[What the task asks]
The records below are to be transcribed in full, exactly as given.

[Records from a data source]
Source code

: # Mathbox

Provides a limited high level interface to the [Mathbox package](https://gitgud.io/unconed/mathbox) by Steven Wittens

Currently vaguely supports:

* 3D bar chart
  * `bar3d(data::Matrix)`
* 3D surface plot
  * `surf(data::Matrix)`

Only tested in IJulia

[Exercise answer]
Source code

: # Mathbox

Provides a limited high level interface to the [Mathbox package](https://gitgud.io/unconed/mathbox) by Steven Wittens

Currently vaguely supports:

* 3D bar chart
  * `bar3d(data::Matrix)`
* 3D surface plot
  * `surf(data::Matrix)`

Only tested in IJulia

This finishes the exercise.